Error on a request to write a media location identifier during long backups to Deduplication folders across a WAN.
Problem
During a backup to a deduplication folder, when new media is required, an error pops up indicating that Backup Exec could not write a media location identifier (file mark) to the media. This can happen if the job is taking a long time to fill up a piece of media or complete a job (more than 30 minutes per media). During this time, Backup Exec holds open a session that is not transmitting any data. A variety of devices along the route between the remote agent and the media server can interpret this lack of data transmission as an abandoned session and arbitrarily terminate the session.
This problem typically happens at approximately the same amount of time into an operation. That is, if the job keeps failing at the the same times (e.g. 1.5 hours), then this may be the cause of the problem.
Error Message
Storage device "Dedupe Folder:2" reported an error on a request to write a media location identifier (file mark). Error reported: A device attached to the system is not functioning.
Cause
Turning on the Debug Monitor for active debugging (SGMon) shows the following errors
[5216] 09/09/10 13:34:22 ndmp_readit: Caught message on closed connection.

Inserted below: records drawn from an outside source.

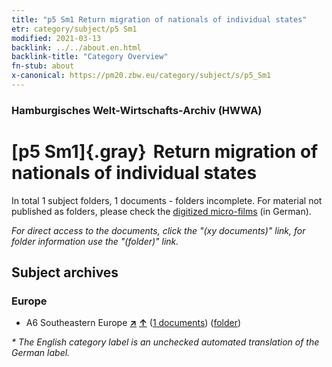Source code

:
 ```yaml
---
title: "p5 Sm1 Return migration of nationals of individual states"
etr: category/subject/p5 Sm1
modified: 2021-03-13
backlink: ../../about.en.html
backlink-title: "Category Overview"
fn-stub: about
x-canonical: https://pm20.zbw.eu/category/subject/s/p5_Sm1
---
```


### Hamburgisches Welt-Wirtschafts-Archiv (HWWA)
# [p5 Sm1]{.gray}&#8201; Return migration of nationals of individual states&#160; 





In total 1 subject folders, 1 documents - folders incomplete.
For material not published as folders, please check the [digitized micro-films](/film/h1_sh.de.html) (in German).

_For direct access to the documents, click the "(xy documents)" link, for folder information use the "(folder)" link._

## Subject archives



### Europe

- A6 Southeastern Europe [**&nearr;**](../../../geo/i/140900/about.en.html "Southeastern Europe (all folders)") [**&uarr;**](../../../geo/about.en.html#A6 "Country category system") (<a href="https://pm20.zbw.eu/dfgview/sh/140900,145930" title="about: Southeastern Europe : Return migration of nationals of individual states" target="_blank">1 documents</a>) ([folder](../../../../folder/sh/1409xx/140900/1459xx/145930/about.en.html))


_* The English category label is an unchecked automated translation of the German label._

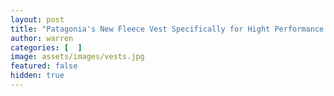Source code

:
 ```yaml
---
layout: post
title: "Patagonia's New Fleece Vest Specifically for Hight Performance Finance"
author: warren
categories: [  ]
image: assets/images/vests.jpg
featured: false
hidden: true
---
```

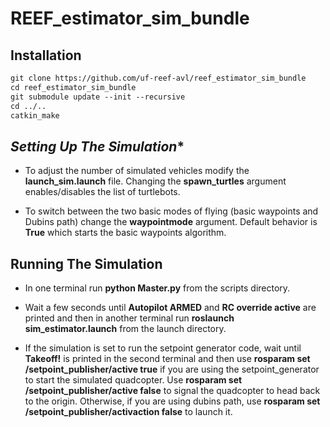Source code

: # REEF_estimator_sim_bundle

## Installation
```html
git clone https://github.com/uf-reef-avl/reef_estimator_sim_bundle
cd reef_estimator_sim_bundle
git submodule update --init --recursive
cd ../..
catkin_make
```

*Setting Up The Simulation**
-----------------------------

- To adjust the number of simulated vehicles modify the __launch_sim.launch__ file.  Changing the __spawn_turtles__ argument enables/disables the list of turtlebots.

- To switch between the two basic modes of flying (basic waypoints and Dubins path) change the __waypointmode__ argument.  Default behavior is __True__ which starts the basic waypoints algorithm.


**Running The Simulation**
--------------------------

- In one terminal run __python Master.py__ from the scripts directory.

- Wait a few seconds until __Autopilot ARMED__ and __RC override active__ are printed and then in another terminal run __roslaunch sim_estimator.launch__ from the launch directory.

- If the simulation is set to run the setpoint generator code, wait until __Takeoff!__ is printed in the second terminal and then use __rosparam set /setpoint_publisher/active true__ if you are using the setpoint_generator to start the simulated quadcopter.  Use __rosparam set /setpoint_publisher/active false__ to signal the quadcopter to head back to the origin.
Otherwise, if you are using dubins path, use __rosparam set /setpoint_publisher/activaction false__ to launch it.


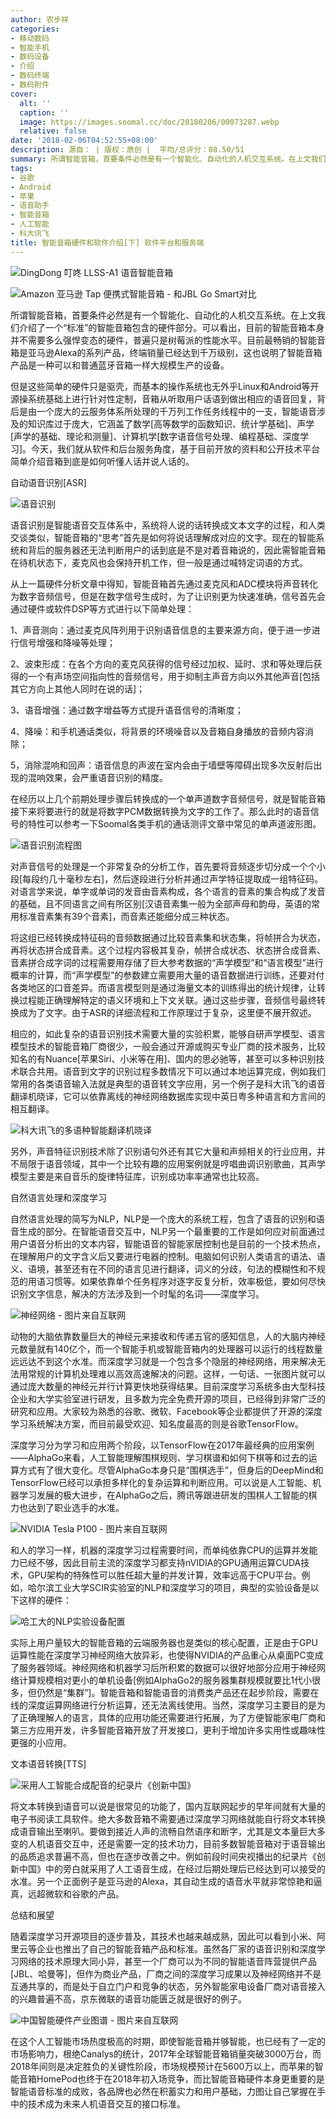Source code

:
 ```yaml
---
author: 农步祥
categories:
- 移动数码
- 智能手机
- 数码设备
- 介绍
- 数码终端
- 数码附件
cover:
  alt: ''
  caption: ''
  image: https://images.soomal.cc/doc/20180206/00073287.webp
  relative: false
date: '2018-02-06T04:52:55+08:00'
description: 源自： | 版权：原创 |  平均/总评分：08.50/51
summary: 所谓智能音箱，首要条件必然是有一个智能化、自动化的人机交互系统。在上文我们介绍了一个“标准”的智能音箱包含的硬件部分。可以看出，目前的智能音箱本身并不需要多么强悍变态的硬件，今天，我们就从软件和后台服务角度，基于目前开放的资料和公开技术平台简单介绍音箱到底是如何听懂人话并说人话的。
tags:
- 谷歌
- Android
- 苹果
- 语音助手
- 智能音箱
- 人工智能
- 科大讯飞
title: 智能音箱硬件和软件介绍[下] 软件平台和服务端
---
```


![DingDong 叮咚 LLSS-A1 语音智能音箱](https://images.soomal.cc/doc/20160605/00061090_01.webp)



![Amazon 亚马逊 Tap 便携式智能音箱 - 和JBL Go Smart对比](https://images.soomal.cc/doc/20160720/00062053_01.webp)



所谓智能音箱，首要条件必然是有一个智能化、自动化的人机交互系统。在上文我们介绍了一个“标准”的智能音箱包含的硬件部分。可以看出，目前的智能音箱本身并不需要多么强悍变态的硬件，普遍只是树莓派的性能水平。目前最畅销的智能音箱是亚马逊Alexa的系列产品，终端销量已经达到千万级别，这也说明了智能音箱产品是一种可以和普通蓝牙音箱一样大规模生产的设备。



但是这些简单的硬件只是驱壳，而基本的操作系统也无外乎Linux和Android等开源操系统基础上进行针对性定制，音箱从听取用户话语到做出相应的语音回复，背后是由一个庞大的云服务体系所处理的千万列工作任务线程中的一支，智能语音涉及的知识库过于庞大，它涵盖了数学[高等数学的函数知识、统计学基础]、声学[声学的基础、理论和测量]、计算机学[数字语音信号处理、编程基础、深度学习]。今天，我们就从软件和后台服务角度，基于目前开放的资料和公开技术平台简单介绍音箱到底是如何听懂人话并说人话的。



自动语音识别[ASR]



![语音识别](https://images.soomal.cc/doc/20180206/00073279.webp)



语音识别是智能语音交互体系中，系统将人说的话转换成文本文字的过程，和人类交谈类似，智能音箱的“思考”首先是如何将说话理解成对应的文字。现在的智能系统和背后的服务器还无法判断用户的话到底是不是对着音箱说的，因此需智能音箱在待机状态下，麦克风也会保持开机工作，但一般是通过喊特定词语的方式。



从上一篇硬件分析文章中得知，智能音箱首先通过麦克风和ADC模块将声音转化为数字音频信号，但是在数字信号生成时，为了让识别更为快速准确，信号首先会通过硬件或软件DSP等方式进行以下简单处理：



1、声音测向：通过麦克风阵列用于识别语音信息的主要来源方向，便于进一步进行信号增强和降噪等处理；



2、波束形成：在各个方向的麦克风获得的信号经过加权、延时、求和等处理后获得的一个有声场空间指向性的音频信号，用于抑制主声音方向以外其他声音[包括其它方向上其他人同时在说的话]；



3、语音增强：通过数字增益等方式提升语音信号的清晰度；



4、降噪：和手机通话类似，将背景的环境噪音以及音箱自身播放的音频内容消除；



5，消除混响和回声：语音信息的声波在室内会由于墙壁等障碍出现多次反射后出现的混响效果，会严重语音识别的精度。



在经历以上几个前期处理步骤后转换成的一个单声道数字音频信号，就是智能音箱接下来将要进行的就是将数字PCM数据转换为文字的工作了。那么此时的语音信号的特性可以参考一下Soomal各类手机的通话测评文章中常见的单声道波形图。



![语音识别流程图](https://images.soomal.cc/doc/20180206/00073280.webp)



对声音信号的处理是一个非常复杂的分析工作，首先要将音频逐步切分成一个个小段[每段约几十毫秒左右]，然后逐段进行分析并通过声学特征提取成一组特征码。对语言学来说，单字或单词的发音由音素构成，各个语言的音素的集合构成了发音的基础，且不同语言之间有所区别[汉语音素集一般为全部声母和韵母，英语的常用标准音素集有39个音素]，而音素还能细分成三种状态。



将这组已经转换成特征码的音频数据通过比较音素集和状态集，将帧拼合为状态，再将状态拼合成音素。这个过程内容极其复杂，帧拼合成状态、状态拼合成音素、音素拼合成字词的过程需要用存储了巨大参考数据的“声学模型”和“语言模型”进行概率的计算，而“声学模型”的参数建立需要用大量的语音数据进行训练，还要对付各类地区的口音差异。而语言模型则是通过海量文本的训练得出的统计规律，让转换过程能正确理解特定的语义环境和上下文关联。通过这些步骤，音频信号最终转换成为了文字。由于ASR的详细流程和工作原理过于复杂，这里便不展开叙述。



相应的，如此复杂的语音识别技术需要大量的实验积累，能够自研声学模型、语言模型技术的智能音箱厂商很少，一般会通过开源或购买专业厂商的技术服务，比较知名的有Nuance[苹果Siri、小米等在用]、国内的思必驰等，甚至可以多种识别技术联合共用。语音到文字的识别过程多数情况下可以通过本地运算完成，例如我们常用的各类语音输入法就是典型的语音转文字应用，另一个例子是科大讯飞的语音翻译机晓译，它可以依靠离线的神经网络数据库实现中英日粤多种语言和方言间的相互翻译。



![科大讯飞的多语种智能翻译机晓译](https://images.soomal.cc/doc/20180206/00073281.webp)



另外，声音特征识别技术除了识别语句外还有其它大量和声频相关的行业应用，并不局限于语音领域，其中一个比较有趣的应用案例就是哼唱曲调识别歌曲，其声学模型主要是来自音乐的旋律特征库，识别成功率率通常也比较高。



自然语言处理和深度学习



自然语言处理的简写为NLP，NLP是一个庞大的系统工程，包含了语音的识别和语音生成的部分。在智能语音交互中，NLP另一个最重要的工作是如何应对前面通过用户语音分析出的文本内容，智能语音的智能家居控制也是目前的一个技术热点，在理解用户的文字含义后又要进行电器的控制。电脑如何识别人类语言的语法、语义、语境，甚至还有在不同的语言见进行翻译，词义的分歧，句法的模糊性和不规范的用语习惯等。如果依靠单个任务程序对逐字反复分析，效率极低，要如何尽快识别文字信息，解决的方法涉及到一个时髦的名词――深度学习。



![神经网络 - 图片来自互联网](https://images.soomal.cc/doc/20180206/00073282.webp)



动物的大脑依靠数量巨大的神经元来接收和传递五官的感知信息，人的大脑内神经元数量就有140亿个，而一个智能手机或智能音箱内的处理器可以运行的线程数量远远达不到这个水准。而深度学习就是一个包含多个隐层的神经网络，用来解决无法用常规的计算机处理难以高效高速解决的问题。这样，一句话、一张图片就可以通过庞大数量的神经元并行计算更快地获得结果。目前深度学习系统多由大型科技企业和大学实验室进行研发，且多数为完全免费开源的项目，已经得到非常广泛的研究和应用。大家较为熟悉的谷歌、微软、Facebook等企业都提供了开源的深度学习系统解决方案，而目前最受欢迎、知名度最高的则是谷歌TensorFlow。



深度学习分为学习和应用两个阶段，以TensorFlow在2017年最经典的应用案例――AlphaGo来看，人工智能理解围棋规则、学习棋谱和如何下棋等和过去的运算方式有了很大变化。尽管AlphaGo本身只是“围棋选手”，但身后的DeepMind和TensorFlow已经可以承担多样化的复杂运算和判断应用。可以说是人工智能、机器学习发展的极大进步，在AlphaGo之后，腾讯等跟进研发的围棋人工智能的棋力也达到了职业选手的水准。



![NVIDIA Tesla P100 - 图片来自互联网](https://images.soomal.cc/doc/20180206/00073283.webp)



和人的学习一样，机器的深度学习过程需要时间，而单纯依靠CPU的运算并发能力已经不够，因此目前主流的深度学习都支持nVIDIA的GPU通用运算CUDA技术，GPU架构的特殊性可以胜任超大量的并发计算，效率远高于CPU平台。例如，哈尔滨工业大学SCIR实验室的NLP和深度学习的项目，典型的实验设备是以下这样的硬件：



![哈工大的NLP实验设备配置](https://images.soomal.cc/doc/20180206/00073284.webp)



实际上用户量较大的智能音箱的云端服务器也是类似的核心配置，正是由于GPU运算性能在深度学习神经网络大放异彩，也使得NVIDIA的产品重心从桌面PC变成了服务器领域。神经网络和机器学习后所积累的数据可以很好地部分应用于神经网络计算规模相对更小的单机设备[例如AlphaGo2的服务器集群规模就要比1代小很多，但仍然是“集群”]。智能音箱和智能语音的消费类产品还在起步阶段，需要在线的深度运算网络进行分析运算，还无法离线使用。当然，深度学习主要目的是为了正确理解人的语言，具体的应用功能还需要进行拓展，为了方便智能家电厂商和第三方应用开发，许多智能音箱开放了开发接口，更利于增加许多实用性或趣味性更强的小应用。



文本语音转换[TTS]



![采用人工智能合成配音的纪录片《创新中国》](https://images.soomal.cc/doc/20180206/00073286_01.webp)



将文本转换到语音可以说是很常见的功能了，国内互联网起步的早年间就有大量的电子书阅读工具软件。绝大多数音箱不需要通过深度学习网络就能自行将文本转换成语音输出至喇叭。要做到接近人声的流畅自然语序和断字，尤其是文本量巨大多变的人机语音交互中，还是需要一定的技术功力，目前多数智能音箱对于语音输出的品质追求普遍不高，但也在逐步改善之中。例如前段时间央视播出的纪录片《创新中国》中的旁白就采用了人工语音生成，在经过后期处理后已经达到可以接受的水准。另一个正面例子是亚马逊的Alexa，其自动生成的语音水平就非常惊艳和逼真，远超微软和谷歌的产品。



总结和展望



随着深度学习开源项目的逐步普及，其技术也越来越成熟，因此可以看到小米、阿里云等企业也推出了自己的智能音箱产品和标准。虽然各厂家的语音识别和深度学习网络的技术原理大同小异，甚至一个厂商可以为不同的智能语音阵营提供产品[JBL、哈曼等]，但作为商业产品，厂商之间的深度学习成果以及神经网络并不是互通共享的，而是处于自立门户和竞争的状态，另外智能家电设备厂商对语音接入的兴趣普遍不高，京东微联的语音功能匮乏就是很好的例子。



![中国智能硬件产业图谱 - 图片来自互联网](https://images.soomal.cc/doc/20180206/00073285.webp)



在这个人工智能市场热度极高的时期，即使智能音箱并够智能，也已经有了一定的市场影响力，根绝Canalys的统计，2017年全球智能音箱销量突破3000万台，而2018年间则是决定胜负的关键性阶段，市场规模预计在5600万以上，而苹果的智能音箱HomePod也终于在2018年初入场竞争，而比智能音箱硬件本身更重要的是智能语音标准的成败，各品牌也必然在积蓄实力和用户基础，力图让自己掌握在手中的技术成为未来人机语音交互的接口标准。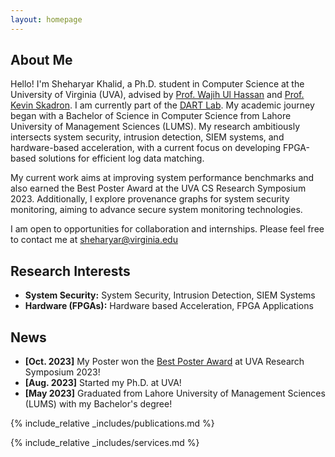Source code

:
 ```yaml
---
layout: homepage
---
```


## About Me

Hello! I'm Sheharyar Khalid, a Ph.D. student in Computer Science at the University of Virginia (UVA), advised by [Prof. Wajih Ul Hassan](https://www.cs.virginia.edu/~hur7wv/) and [Prof. Kevin Skadron](https://www.cs.virginia.edu/~skadron/). I am currently part of the [DART Lab](https://dartlab.org). My academic journey began with a Bachelor of Science in Computer Science from Lahore University of Management Sciences (LUMS). My research ambitiously intersects system security, intrusion detection, SIEM systems, and hardware-based acceleration, with a current focus on developing FPGA-based solutions for efficient log data matching. 

My current work aims at improving system performance benchmarks and also earned the Best Poster Award at the UVA CS Research Symposium 2023. Additionally, I explore provenance graphs for system security monitoring, aiming to advance secure system monitoring technologies.

I am open to opportunities for collaboration and internships. Please feel free to contact me at [sheharyar@virginia.edu](mailto:sheharyar@virginia.edu)



## Research Interests

- **System Security:** System Security, Intrusion Detection, SIEM Systems
- **Hardware (FPGAs):** Hardware based Acceleration, FPGA Applications

## News

- **[Oct. 2023]** My Poster won the [Best Poster Award](https://www.engineering.virginia.edu/department/computer-science/blogs/2023-cs-research-symposium-highlights) at UVA Research Symposium 2023!
- **[Aug. 2023]** Started my Ph.D. at UVA!
- **[May  2023]** Graduated from Lahore University of Management Sciences (LUMS) with my Bachelor's degree!


{% include_relative _includes/publications.md %}

{% include_relative _includes/services.md %}


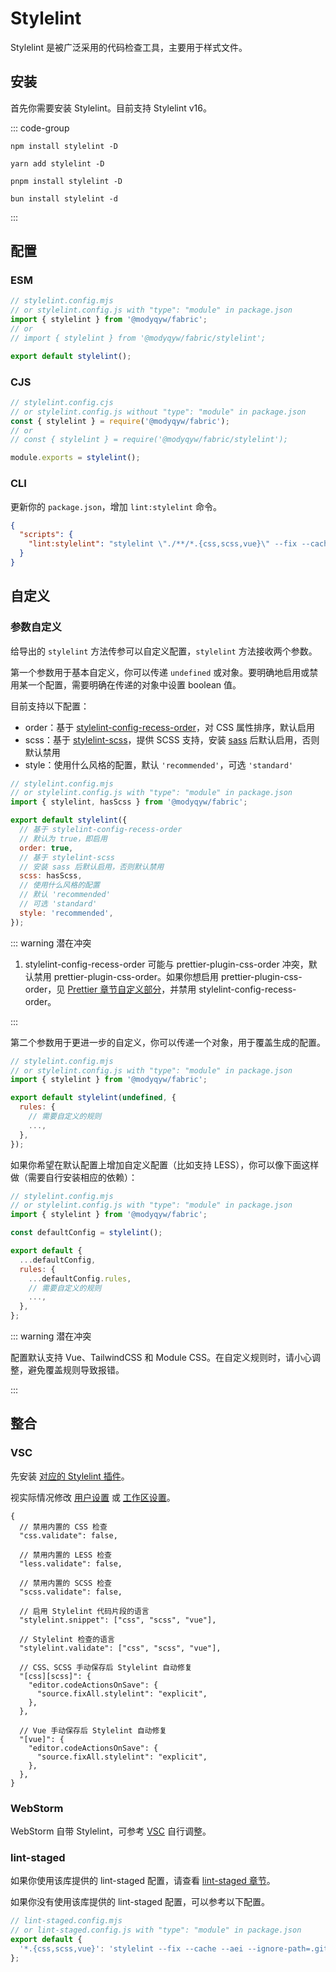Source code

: # Stylelint

Stylelint 是被广泛采用的代码检查工具，主要用于样式文件。

## 安装

首先你需要安装 Stylelint。目前支持 Stylelint v16。

::: code-group

```shell [npm]
npm install stylelint -D
```

```shell [yarn]
yarn add stylelint -D
```

```shell [pnpm]
pnpm install stylelint -D
```

```shell [bun(experimental)]
bun install stylelint -d
```

:::

## 配置

### ESM

```javascript
// stylelint.config.mjs
// or stylelint.config.js with "type": "module" in package.json
import { stylelint } from '@modyqyw/fabric';
// or
// import { stylelint } from '@modyqyw/fabric/stylelint';

export default stylelint();
```

### CJS

```javascript
// stylelint.config.cjs
// or stylelint.config.js without "type": "module" in package.json
const { stylelint } = require('@modyqyw/fabric');
// or
// const { stylelint } = require('@modyqyw/fabric/stylelint');

module.exports = stylelint();
```

### CLI

更新你的 `package.json`，增加 `lint:stylelint` 命令。

```json
{
  "scripts": {
    "lint:stylelint": "stylelint \"./**/*.{css,scss,vue}\" --fix --cache --aei --ignore-path=.gitignore"
  }
}
```

## 自定义

### 参数自定义

给导出的 `stylelint` 方法传参可以自定义配置，`stylelint` 方法接收两个参数。

第一个参数用于基本自定义，你可以传递 `undefined` 或对象。要明确地启用或禁用某一个配置，需要明确在传递的对象中设置 boolean 值。

目前支持以下配置：

- order：基于 [stylelint-config-recess-order](https://github.com/stormwarning/stylelint-config-recess-order)，对 CSS 属性排序，默认启用
- scss：基于 [stylelint-scss](https://github.com/stylelint-scss/stylelint-scss)，提供 SCSS 支持，安装 [sass](https://github.com/sass/dart-sass) 后默认启用，否则默认禁用
- style：使用什么风格的配置，默认 `'recommended'`，可选 `'standard'`

```javascript
// stylelint.config.mjs
// or stylelint.config.js with "type": "module" in package.json
import { stylelint, hasScss } from '@modyqyw/fabric';

export default stylelint({
  // 基于 stylelint-config-recess-order
  // 默认为 true，即启用
  order: true,
  // 基于 stylelint-scss
  // 安装 sass 后默认启用，否则默认禁用
  scss: hasScss,
  // 使用什么风格的配置
  // 默认 'recommended'
  // 可选 'standard'
  style: 'recommended',
});
```

::: warning 潜在冲突

1. stylelint-config-recess-order 可能与 prettier-plugin-css-order 冲突，默认禁用 prettier-plugin-css-order。如果你想启用 prettier-plugin-css-order，见 [Prettier 章节自定义部分](../formatter/prettier.md#自定义)，并禁用 stylelint-config-recess-order。

:::

第二个参数用于更进一步的自定义，你可以传递一个对象，用于覆盖生成的配置。

```javascript
// stylelint.config.mjs
// or stylelint.config.js with "type": "module" in package.json
import { stylelint } from '@modyqyw/fabric';

export default stylelint(undefined, {
  rules: {
    // 需要自定义的规则
    ...,
  },
});
```

如果你希望在默认配置上增加自定义配置（比如支持 LESS），你可以像下面这样做（需要自行安装相应的依赖）：

```javascript
// stylelint.config.mjs
// or stylelint.config.js with "type": "module" in package.json
import { stylelint } from '@modyqyw/fabric';

const defaultConfig = stylelint();

export default {
  ...defaultConfig,
  rules: {
    ...defaultConfig.rules,
    // 需要自定义的规则
    ...,
  },
};
```

::: warning 潜在冲突

配置默认支持 Vue、TailwindCSS 和 Module CSS。在自定义规则时，请小心调整，避免覆盖规则导致报错。

:::

## 整合

### VSC

先安装 [对应的 Stylelint 插件](https://marketplace.visualstudio.com/items?itemName=stylelint.vscode-stylelint)。

视实际情况修改 [用户设置](https://code.visualstudio.com/docs/getstarted/settings#_settingsjson) 或 [工作区设置](https://code.visualstudio.com/docs/getstarted/settings#_workspace-settings)。

```jsonc
{
  // 禁用内置的 CSS 检查
  "css.validate": false,

  // 禁用内置的 LESS 检查
  "less.validate": false,

  // 禁用内置的 SCSS 检查
  "scss.validate": false,

  // 启用 Stylelint 代码片段的语言
  "stylelint.snippet": ["css", "scss", "vue"],

  // Stylelint 检查的语言
  "stylelint.validate": ["css", "scss", "vue"],

  // CSS、SCSS 手动保存后 Stylelint 自动修复
  "[css][scss]": {
    "editor.codeActionsOnSave": {
      "source.fixAll.stylelint": "explicit",
    },
  },

  // Vue 手动保存后 Stylelint 自动修复
  "[vue]": {
    "editor.codeActionsOnSave": {
      "source.fixAll.stylelint": "explicit",
    },
  },
}
```

### WebStorm

WebStorm 自带 Stylelint，可参考 [VSC](#vsc) 自行调整。

### lint-staged

如果你使用该库提供的 lint-staged 配置，请查看 [lint-staged 章节](../git/lint-staged.md)。

如果你没有使用该库提供的 lint-staged 配置，可以参考以下配置。

```javascript
// lint-staged.config.mjs
// or lint-staged.config.js with "type": "module" in package.json
export default {
  '*.{css,scss,vue}': 'stylelint --fix --cache --aei --ignore-path=.gitignore',
};
```
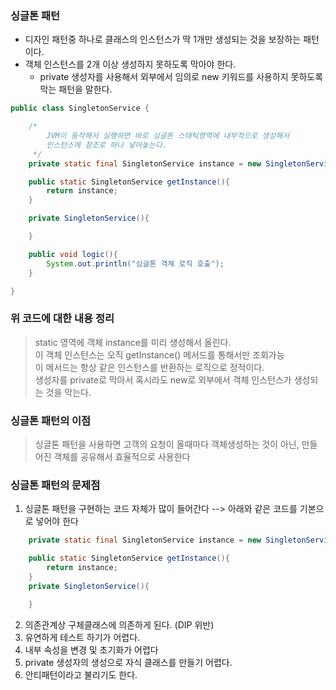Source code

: ### 싱글톤 패턴
* 디자인 패턴중 하나로 클래스의 인스턴스가 딱 1개만 생성되는 것을 보장하는 패턴이다.
* 객체 인스턴스를 2개 이상 생성하지 못하도록 막아야 한다.
  * private 생성자를 사용해서 외부에서 임의로 new 키워드를 사용하지 못하도록 막는 패턴을 말한다.

``` java
public class SingletonService {

    /*
        JVM이 동작해서 실행하면 바로 싱글톤 스태틱영역에 내부적으로 생성해서
        인스턴스에 참조로 하나 넣어놓는다.
     */
    private static final SingletonService instance = new SingletonService();

    public static SingletonService getInstance(){
        return instance;
    }

    private SingletonService(){

    }

    public void logic(){
        System.out.println("싱글톤 객체 로직 호출");
    }

}

```

### 위 코드에 대한 내용 정리
> static 영역에 객체 instance를 미리 생성해서 올린다.<br>
> 이 객체 인스턴스는 오직 getInstance() 메서드를 통해서만 조회가능 <br>
> 이 메서드는 항상 같은 인스턴스를 반환하는 로직으로 정적이다. <br>
> 생성자를 private로 막아서 혹시라도 new로 외부에서 객체 인스턴스가 생성되는 것을 막는다.

### 싱글톤 패턴의 이점
> 싱글톤 패턴을 사용하면 고객의 요청이 올때마다 객체생성하는 것이 아닌, 만들어진 객체를 공유해서 효율적으로 사용한다

### 싱글톤 패턴의 문제점
1. 싱글톤 패턴을 구현하는 코드 자체가 많이 들어간다 --> 아래와 같은 코드를 기본으로 넣어야 한다
``` java
    private static final SingletonService instance = new SingletonService();

    public static SingletonService getInstance(){
        return instance;
    }
    private SingletonService(){

    }
```
2. 의존관계상 구체클래스에 의존하게 된다. (DIP 위반)
3. 유연하게 테스트 하기가 어렵다.
4. 내부 속성을 변경 및 초기화가 어렵다
5. private 생성자의 생성으로 자식 클래스를 만들기 어렵다.
6. 안티패턴이라고 불리기도 한다.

Socket 0xc2c len 0xffffffff
[5216] 09/09/10 13:34:22 ndmp_readit: ErrorCode :: 10054 : An existing
connection was forcibly closed by the remote host.
This indicates that one of Backup Exec's sessions from the remote agent to the media server was terminated. The next time this session is used to communicate between the remote agent and the media server, an error is reported.
Note: Refer the related article on how to use SGMON for debug.
Solution
Note: As of Backup Exec 2010 R3 Hotfix 159965, Backup Exec has implemented its own keep alive message across deduplication connections. After this Hotfix, it should no longer be necessary to set the system wide keep alive settings below.
There is a setting in Windows that causes the operating system to send "Keep Alive" messages across connections that are otherwise inactive. Set KeepAliveTime and KeepAliveInterval to five seconds (5000ms ). Please consult your Windows documentation for specific instructions on how to do this.
Note that while this has resolved the problem in most cases, there are situations where intervening routers are ignoring the keep alive messages and terminating the session after a set period of time any way. If this is happening, the configuration of those routers must be changed to resolve this problem.
Applies To
This issue is most often associated with a backup that is happening over a slow link (such as a WAN).